12 August 2009

Early American Constitutional History

An interesting article by G. Edward White argues that many of the important themes of American constitutional law, involving the separation of powers and civil liberties were secondary afterthoughts in the Founding era, that the natural law concept of "liberty" was ill defined.

The notion of "equality" as a constitutional value was almost entirely absent at that time. The proclamation in the Declaration of Independence that "all men are created equal" had been intended to compliment a grievance related to the continued existence of slavery, but the grievance itself was excised at the insistence of Southern state representative on behalf of their slave owning constituents and representatives from the North engaged in the slave trade.

Instead the Founders were concerned primarily about federalism and sovereignty issues. They needed a system of government that addressed the fiscal, western land management and foreign affairs inadequacies of the Confederation in place prior to the current constitution.

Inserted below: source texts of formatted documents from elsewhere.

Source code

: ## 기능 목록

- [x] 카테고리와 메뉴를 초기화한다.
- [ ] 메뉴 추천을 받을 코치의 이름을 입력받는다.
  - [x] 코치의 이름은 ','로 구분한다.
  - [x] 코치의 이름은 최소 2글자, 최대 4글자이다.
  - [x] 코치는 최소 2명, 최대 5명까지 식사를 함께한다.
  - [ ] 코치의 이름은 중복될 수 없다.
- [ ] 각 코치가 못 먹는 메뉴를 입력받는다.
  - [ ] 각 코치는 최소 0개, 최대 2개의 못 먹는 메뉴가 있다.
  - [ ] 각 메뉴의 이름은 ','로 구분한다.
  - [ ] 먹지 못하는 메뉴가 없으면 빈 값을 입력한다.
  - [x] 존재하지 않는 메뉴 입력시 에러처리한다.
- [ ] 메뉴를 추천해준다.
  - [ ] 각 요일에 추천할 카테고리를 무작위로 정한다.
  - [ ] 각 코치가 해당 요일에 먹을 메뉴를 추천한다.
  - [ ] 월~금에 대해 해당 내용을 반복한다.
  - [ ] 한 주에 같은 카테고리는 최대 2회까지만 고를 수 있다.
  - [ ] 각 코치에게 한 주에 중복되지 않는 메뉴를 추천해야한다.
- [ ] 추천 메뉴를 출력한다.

The woes encountered in the early Republic during anti-tax uprisings in Massachusetts greatly influenced the constitutional protections of civil liberties that were established.

The notion of an independent judiciary as a separate branch of government with the power of judicial review was not well established and was not present in any contemporary government. Neither the states nor the Confederation had an independent executive; state executive officials were mostly appointed by state legislatures. Indeed, at independence, the United States rejected the divided government matrix of the British system by rejecting both the monarchy and the House of Lords, leaving only a residual House of Commons.

This does not mean that we should ignore two centuries of constitutional jurisprudence. But, it does mean that an originalist and positivist approach to constitutional civil liberties or judicial review rooted in the Founders articulated beliefs is destined to fail. It is rarely illuminating to ask what the Founders felt about a civil liberties issue, or to raise the argument that a right is not articulated in the four corners of a constitutional document, given that the Founders saw civil liberties as a matter of natural law rather than as part of an express social contract.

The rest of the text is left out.